What you need to do: Every line of the records below that holds the word "free" belongs in the answer.

[Opening Data for this exercise section]

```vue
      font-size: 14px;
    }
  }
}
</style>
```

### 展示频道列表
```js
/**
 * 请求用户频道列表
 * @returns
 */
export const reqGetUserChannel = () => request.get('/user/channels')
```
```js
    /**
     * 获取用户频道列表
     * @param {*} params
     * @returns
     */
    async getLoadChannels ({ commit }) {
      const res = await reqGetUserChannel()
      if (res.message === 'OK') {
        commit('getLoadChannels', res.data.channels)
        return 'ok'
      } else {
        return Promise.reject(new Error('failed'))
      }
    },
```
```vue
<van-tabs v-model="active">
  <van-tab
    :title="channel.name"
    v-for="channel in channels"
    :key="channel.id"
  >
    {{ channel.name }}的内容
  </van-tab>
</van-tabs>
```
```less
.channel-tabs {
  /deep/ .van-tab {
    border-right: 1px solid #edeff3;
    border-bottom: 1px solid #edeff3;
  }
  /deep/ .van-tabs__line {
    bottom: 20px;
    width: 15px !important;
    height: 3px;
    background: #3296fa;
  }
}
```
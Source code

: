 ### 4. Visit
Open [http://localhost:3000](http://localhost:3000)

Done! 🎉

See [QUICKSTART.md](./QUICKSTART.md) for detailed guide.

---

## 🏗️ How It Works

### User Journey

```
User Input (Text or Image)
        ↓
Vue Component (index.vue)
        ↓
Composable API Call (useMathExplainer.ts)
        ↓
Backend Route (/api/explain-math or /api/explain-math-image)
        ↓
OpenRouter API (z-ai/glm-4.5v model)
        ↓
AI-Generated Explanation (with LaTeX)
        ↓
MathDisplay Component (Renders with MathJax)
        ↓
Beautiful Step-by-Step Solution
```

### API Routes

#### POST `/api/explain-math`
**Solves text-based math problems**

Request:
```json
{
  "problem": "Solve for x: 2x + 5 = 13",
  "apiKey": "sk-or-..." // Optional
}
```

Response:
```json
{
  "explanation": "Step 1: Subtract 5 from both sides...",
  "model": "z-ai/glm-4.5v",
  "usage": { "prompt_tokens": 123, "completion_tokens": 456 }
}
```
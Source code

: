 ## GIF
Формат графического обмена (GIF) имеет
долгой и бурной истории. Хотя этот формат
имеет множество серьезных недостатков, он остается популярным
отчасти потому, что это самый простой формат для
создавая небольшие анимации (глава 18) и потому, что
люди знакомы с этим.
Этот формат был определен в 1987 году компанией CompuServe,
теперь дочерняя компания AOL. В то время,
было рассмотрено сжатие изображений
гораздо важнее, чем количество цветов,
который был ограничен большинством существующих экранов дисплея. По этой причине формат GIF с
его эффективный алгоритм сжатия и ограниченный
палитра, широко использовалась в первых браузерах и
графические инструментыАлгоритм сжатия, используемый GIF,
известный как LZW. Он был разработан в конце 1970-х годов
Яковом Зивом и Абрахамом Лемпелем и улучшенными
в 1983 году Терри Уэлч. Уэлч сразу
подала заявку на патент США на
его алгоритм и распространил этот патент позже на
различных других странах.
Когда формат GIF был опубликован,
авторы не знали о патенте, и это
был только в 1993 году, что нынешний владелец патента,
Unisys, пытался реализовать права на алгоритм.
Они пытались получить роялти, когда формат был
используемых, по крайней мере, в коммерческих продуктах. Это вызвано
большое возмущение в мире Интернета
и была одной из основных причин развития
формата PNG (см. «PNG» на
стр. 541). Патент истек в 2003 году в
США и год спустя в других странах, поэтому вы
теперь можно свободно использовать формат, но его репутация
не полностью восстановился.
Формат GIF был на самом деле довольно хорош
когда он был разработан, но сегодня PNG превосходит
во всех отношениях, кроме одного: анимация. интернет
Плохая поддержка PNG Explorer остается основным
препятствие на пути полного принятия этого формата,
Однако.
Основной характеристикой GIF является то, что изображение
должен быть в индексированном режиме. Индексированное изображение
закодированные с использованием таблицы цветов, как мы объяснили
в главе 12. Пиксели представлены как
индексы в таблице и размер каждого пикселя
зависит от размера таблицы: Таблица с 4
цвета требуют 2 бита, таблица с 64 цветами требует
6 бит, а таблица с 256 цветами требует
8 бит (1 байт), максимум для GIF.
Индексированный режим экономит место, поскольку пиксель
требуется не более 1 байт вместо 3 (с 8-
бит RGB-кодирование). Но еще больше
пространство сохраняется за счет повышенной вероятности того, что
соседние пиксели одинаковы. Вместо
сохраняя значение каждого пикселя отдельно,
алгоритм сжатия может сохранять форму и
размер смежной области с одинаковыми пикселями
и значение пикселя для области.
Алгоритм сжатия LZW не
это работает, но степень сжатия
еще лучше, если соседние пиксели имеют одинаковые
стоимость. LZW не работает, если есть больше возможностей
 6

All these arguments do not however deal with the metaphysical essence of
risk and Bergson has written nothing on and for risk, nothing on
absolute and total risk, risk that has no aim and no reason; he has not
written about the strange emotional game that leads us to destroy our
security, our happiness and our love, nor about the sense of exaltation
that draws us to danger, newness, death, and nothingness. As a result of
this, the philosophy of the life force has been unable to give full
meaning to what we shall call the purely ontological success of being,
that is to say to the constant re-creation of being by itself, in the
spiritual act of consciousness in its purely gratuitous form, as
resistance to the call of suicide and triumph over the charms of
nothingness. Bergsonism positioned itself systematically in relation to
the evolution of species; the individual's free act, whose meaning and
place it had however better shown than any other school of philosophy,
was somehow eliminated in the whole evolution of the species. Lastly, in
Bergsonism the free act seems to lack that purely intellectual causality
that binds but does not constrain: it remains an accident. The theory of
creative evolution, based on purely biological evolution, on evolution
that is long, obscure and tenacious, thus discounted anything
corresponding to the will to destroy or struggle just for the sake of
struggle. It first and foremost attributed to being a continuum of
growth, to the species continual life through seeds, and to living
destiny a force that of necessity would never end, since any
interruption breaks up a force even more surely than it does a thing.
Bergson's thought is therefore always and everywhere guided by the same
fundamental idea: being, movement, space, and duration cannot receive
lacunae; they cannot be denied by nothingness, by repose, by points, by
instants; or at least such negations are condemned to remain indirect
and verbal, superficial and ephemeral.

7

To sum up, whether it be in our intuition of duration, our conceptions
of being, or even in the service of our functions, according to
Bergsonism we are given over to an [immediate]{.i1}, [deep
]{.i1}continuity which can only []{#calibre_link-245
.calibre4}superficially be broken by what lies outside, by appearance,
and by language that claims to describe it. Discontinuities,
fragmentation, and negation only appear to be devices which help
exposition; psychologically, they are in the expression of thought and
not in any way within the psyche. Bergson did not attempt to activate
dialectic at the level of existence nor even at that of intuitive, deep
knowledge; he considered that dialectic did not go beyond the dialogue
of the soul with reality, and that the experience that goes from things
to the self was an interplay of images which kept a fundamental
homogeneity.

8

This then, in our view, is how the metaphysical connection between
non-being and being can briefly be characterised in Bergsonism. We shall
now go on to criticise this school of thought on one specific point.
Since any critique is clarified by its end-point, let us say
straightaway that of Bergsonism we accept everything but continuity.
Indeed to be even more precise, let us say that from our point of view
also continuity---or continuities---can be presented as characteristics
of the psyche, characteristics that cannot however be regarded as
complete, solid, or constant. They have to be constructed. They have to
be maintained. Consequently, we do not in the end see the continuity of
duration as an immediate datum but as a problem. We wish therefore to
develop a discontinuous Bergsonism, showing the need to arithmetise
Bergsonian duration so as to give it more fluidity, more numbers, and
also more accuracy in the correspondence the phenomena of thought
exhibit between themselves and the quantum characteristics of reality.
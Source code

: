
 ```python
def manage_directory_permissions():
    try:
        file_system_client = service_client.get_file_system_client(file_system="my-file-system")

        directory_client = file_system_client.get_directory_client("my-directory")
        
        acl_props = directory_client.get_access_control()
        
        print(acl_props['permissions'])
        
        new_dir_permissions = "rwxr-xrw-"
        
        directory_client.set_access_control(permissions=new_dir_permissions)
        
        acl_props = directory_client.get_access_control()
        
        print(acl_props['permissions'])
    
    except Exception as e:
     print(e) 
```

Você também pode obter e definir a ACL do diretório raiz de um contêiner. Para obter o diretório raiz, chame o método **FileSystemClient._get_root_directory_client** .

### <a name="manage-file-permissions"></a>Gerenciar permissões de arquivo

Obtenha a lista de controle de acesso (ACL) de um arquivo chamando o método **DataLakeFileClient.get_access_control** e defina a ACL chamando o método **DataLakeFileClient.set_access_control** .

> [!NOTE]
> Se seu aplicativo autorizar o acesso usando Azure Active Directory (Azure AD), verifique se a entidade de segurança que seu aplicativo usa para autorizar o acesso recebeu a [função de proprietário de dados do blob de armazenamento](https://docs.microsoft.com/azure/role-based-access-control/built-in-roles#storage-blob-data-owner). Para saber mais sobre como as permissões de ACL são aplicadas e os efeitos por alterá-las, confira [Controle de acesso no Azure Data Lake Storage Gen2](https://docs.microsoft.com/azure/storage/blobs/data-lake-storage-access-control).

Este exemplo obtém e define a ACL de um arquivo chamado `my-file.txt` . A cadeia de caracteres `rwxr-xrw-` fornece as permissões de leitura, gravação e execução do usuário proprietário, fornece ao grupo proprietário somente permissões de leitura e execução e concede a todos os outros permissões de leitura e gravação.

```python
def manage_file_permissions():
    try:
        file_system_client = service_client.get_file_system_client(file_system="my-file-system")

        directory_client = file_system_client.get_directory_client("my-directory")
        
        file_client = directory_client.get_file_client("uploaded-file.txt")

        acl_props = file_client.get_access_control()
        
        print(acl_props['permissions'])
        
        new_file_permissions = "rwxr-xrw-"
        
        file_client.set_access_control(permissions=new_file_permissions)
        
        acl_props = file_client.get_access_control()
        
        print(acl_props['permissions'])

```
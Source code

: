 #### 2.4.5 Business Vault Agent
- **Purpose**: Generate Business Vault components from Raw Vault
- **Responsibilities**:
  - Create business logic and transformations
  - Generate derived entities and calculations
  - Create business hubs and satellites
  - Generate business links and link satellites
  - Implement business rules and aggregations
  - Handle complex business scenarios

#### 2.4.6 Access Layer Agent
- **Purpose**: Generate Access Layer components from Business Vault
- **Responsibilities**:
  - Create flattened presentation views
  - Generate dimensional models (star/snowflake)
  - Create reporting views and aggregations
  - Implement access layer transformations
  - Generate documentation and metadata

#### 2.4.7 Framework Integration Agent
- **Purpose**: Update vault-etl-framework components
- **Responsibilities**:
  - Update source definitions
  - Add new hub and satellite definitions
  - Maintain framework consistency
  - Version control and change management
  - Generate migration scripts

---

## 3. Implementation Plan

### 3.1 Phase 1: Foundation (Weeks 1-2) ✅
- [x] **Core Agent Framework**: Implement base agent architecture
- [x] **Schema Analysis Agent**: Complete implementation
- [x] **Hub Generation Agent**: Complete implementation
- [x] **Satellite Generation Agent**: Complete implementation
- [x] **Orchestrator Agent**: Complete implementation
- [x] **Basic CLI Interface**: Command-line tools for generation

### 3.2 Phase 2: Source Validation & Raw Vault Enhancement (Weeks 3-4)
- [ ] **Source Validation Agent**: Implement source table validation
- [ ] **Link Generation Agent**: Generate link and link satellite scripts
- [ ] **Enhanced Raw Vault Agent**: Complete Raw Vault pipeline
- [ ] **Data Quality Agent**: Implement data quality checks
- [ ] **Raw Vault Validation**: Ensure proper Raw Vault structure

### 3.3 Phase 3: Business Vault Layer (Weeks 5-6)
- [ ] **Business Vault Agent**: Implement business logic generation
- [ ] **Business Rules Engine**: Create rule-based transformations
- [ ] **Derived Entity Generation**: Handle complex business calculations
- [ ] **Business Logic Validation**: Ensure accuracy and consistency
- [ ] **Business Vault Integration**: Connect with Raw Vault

[Closing Data for this exercise section]

Result of the task:
the evolution of species; the individual's free act, whose meaning and
Bergsonism the free act seems to lack that purely intellectual causality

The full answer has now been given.